After the operation at CMH, Bill Latif was moved to the Pakistan Air force hospital to recuperate. Unfortunately, the air force chief at the time purportedly decided that Latif should vacate the room (of a near empty hospital)! His shocked friends asked for reconsideration but were denied. This was certainly unfair, considering that Bill Latif’s stature and record in the Pakistan Air force is unmatched. It is interesting to note that out of a total of 70 Sitara-i-Jurat awarded to PAF officers in both the wars against India, seven were won by Christian officers. Bill Latif was one of them. His achievements were recently highlighted in the Pakistani Defence Journal:

“Just prior to the 1965 War, as a Wing Commander, Nazir Latif commanded a Bomber Wing. Wing Commander Nazir Latif led the most challenging raids including the successful attack on Ambala deep inside the Indian territory. On two occasions, his aircraft was hit by anti-aircraft guns but he flew his aircraft back and landed safely after pressing home his attacks accurately.
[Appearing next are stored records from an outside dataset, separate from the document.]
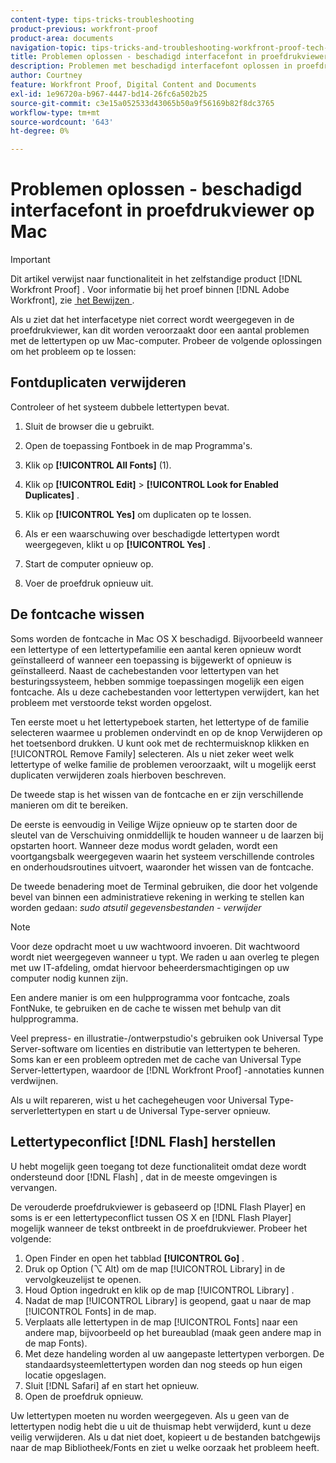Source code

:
 ```yaml
---
content-type: tips-tricks-troubleshooting
product-previous: workfront-proof
product-area: documents
navigation-topic: tips-tricks-and-troubleshooting-workfront-proof-tech-corner
title: Problemen oplossen - beschadigd interfacefont in proefdrukviewer op Mac
description: Problemen met beschadigd interfacefont oplossen in proefdrukviewer op Mac
author: Courtney
feature: Workfront Proof, Digital Content and Documents
exl-id: 1e96720a-b967-4447-bd14-26fc6a502b25
source-git-commit: c3e15a052533d43065b50a9f56169b82f8dc3765
workflow-type: tm+mt
source-wordcount: '643'
ht-degree: 0%

---
```


# Problemen oplossen - beschadigd interfacefont in proefdrukviewer op Mac

>[!IMPORTANT]
>
>Dit artikel verwijst naar functionaliteit in het zelfstandige product [!DNL Workfront Proof] . Voor informatie bij het proef binnen [!DNL Adobe Workfront], zie [&#x200B; het Bewijzen &#x200B;](../../../review-and-approve-work/proofing/proofing.md).

Als u ziet dat het interfacetype niet correct wordt weergegeven in de proefdrukviewer, kan dit worden veroorzaakt door een aantal problemen met de lettertypen op uw Mac-computer. Probeer de volgende oplossingen om het probleem op te lossen:

## Fontduplicaten verwijderen

Controleer of het systeem dubbele lettertypen bevat.

1. Sluit de browser die u gebruikt.
1. Open de toepassing Fontboek in de map Programma&#39;s.
1. Klik op **[!UICONTROL All Fonts]** (1).
1. Klik op **[!UICONTROL Edit]** > **[!UICONTROL Look for Enabled Duplicates]** .

1. Klik op **[!UICONTROL Yes]** om duplicaten op te lossen.
1. Als er een waarschuwing over beschadigde lettertypen wordt weergegeven, klikt u op **[!UICONTROL Yes]** .
1. Start de computer opnieuw op.
1. Voer de proefdruk opnieuw uit.

## De fontcache wissen

Soms worden de fontcache in Mac OS X beschadigd. Bijvoorbeeld wanneer een lettertype of een lettertypefamilie een aantal keren opnieuw wordt geïnstalleerd of wanneer een toepassing is bijgewerkt of opnieuw is geïnstalleerd. Naast de cachebestanden voor lettertypen van het besturingssysteem, hebben sommige toepassingen mogelijk een eigen fontcache. Als u deze cachebestanden voor lettertypen verwijdert, kan het probleem met verstoorde tekst worden opgelost.

Ten eerste moet u het lettertypeboek starten, het lettertype of de familie selecteren waarmee u problemen ondervindt en op de knop Verwijderen op het toetsenbord drukken. U kunt ook met de rechtermuisknop klikken en [!UICONTROL Remove Family] selecteren. Als u niet zeker weet welk lettertype of welke familie de problemen veroorzaakt, wilt u mogelijk eerst duplicaten verwijderen zoals hierboven beschreven.

De tweede stap is het wissen van de fontcache en er zijn verschillende manieren om dit te bereiken.

De eerste is eenvoudig in Veilige Wijze opnieuw op te starten door de sleutel van de Verschuiving onmiddellijk te houden wanneer u de laarzen bij opstarten hoort. Wanneer deze modus wordt geladen, wordt een voortgangsbalk weergegeven waarin het systeem verschillende controles en onderhoudsroutines uitvoert, waaronder het wissen van de fontcache.

De tweede benadering moet de Terminal gebruiken, die door het volgende bevel van binnen een administratieve rekening in werking te stellen kan worden gedaan: *sudo atsutil gegevensbestanden - verwijder*

>[!NOTE]
>
>Voor deze opdracht moet u uw wachtwoord invoeren. Dit wachtwoord wordt niet weergegeven wanneer u typt. We raden u aan overleg te plegen met uw IT-afdeling, omdat hiervoor beheerdersmachtigingen op uw computer nodig kunnen zijn.

Een andere manier is om een hulpprogramma voor fontcache, zoals FontNuke, te gebruiken en de cache te wissen met behulp van dit hulpprogramma.

Veel prepress- en illustratie-/ontwerpstudio&#39;s gebruiken ook Universal Type Server-software om licenties en distributie van lettertypen te beheren. Soms kan er een probleem optreden met de cache van Universal Type Server-lettertypen, waardoor de [!DNL Workfront Proof] -annotaties kunnen verdwijnen.

Als u wilt repareren, wist u het cachegeheugen voor Universal Type-serverlettertypen en start u de Universal Type-server opnieuw.

## Lettertypeconflict [!DNL Flash] herstellen

U hebt mogelijk geen toegang tot deze functionaliteit omdat deze wordt ondersteund door [!DNL Flash] , dat in de meeste omgevingen is vervangen.

De verouderde proefdrukviewer is gebaseerd op [!DNL Flash Player] en soms is er een lettertypeconflict tussen OS X en [!DNL Flash Player] mogelijk wanneer de tekst ontbreekt in de proefdrukviewer. Probeer het volgende:

1. Open Finder en open het tabblad **[!UICONTROL Go]** .
1. Druk op Option (⌥ Alt) om de map [!UICONTROL Library] in de vervolgkeuzelijst te openen.
1. Houd Option ingedrukt en klik op de map [!UICONTROL Library] .
1. Nadat de map [!UICONTROL Library] is geopend, gaat u naar de map [!UICONTROL Fonts] in de map.
1. Verplaats alle lettertypen in de map [!UICONTROL Fonts] naar een andere map, bijvoorbeeld op het bureaublad (maak geen andere map in de map Fonts).
1. Met deze handeling worden al uw aangepaste lettertypen verborgen. De standaardsysteemlettertypen worden dan nog steeds op hun eigen locatie opgeslagen.
1. Sluit [!DNL Safari] af en start het opnieuw.
1. Open de proefdruk opnieuw.

Uw lettertypen moeten nu worden weergegeven. Als u geen van de lettertypen nodig hebt die u uit de thuismap hebt verwijderd, kunt u deze veilig verwijderen. Als u dat niet doet, kopieert u de bestanden batchgewijs naar de map Bibliotheek/Fonts en ziet u welke oorzaak het probleem heeft.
For his exceptional flying skill and valour, the Government of Pakistan conferred the Sitara-i-Jurat on him. In 1971 too, while commanding PAF Base at Masroor, he actively participated in the war and flew numerous daring bombing missions. During the course of his service, he commanded three different fighter and bomber wings and two bases. He also served as Director of Operations and Plans at the air headquarters. After a long and meritorious service, he retired in 1972.”

This is an exceptional history — the man’s record clearly speaks for itself. There is no denying his determination and courage — both in the cockpit and on the ground. And not only has he been a fine officer, but a gentleman too. “He’s been a damn good human being — very humble and extremely generous. He gave everything away to friends and family. He was always admired and well-respected,” say his friends.

Bill Latif is now 80-years-old and should not have to live out the rest of his life in dingy guest houses. This graceful war hero should be given a respectable place to live. It is the least the Pakistan air force can do for him.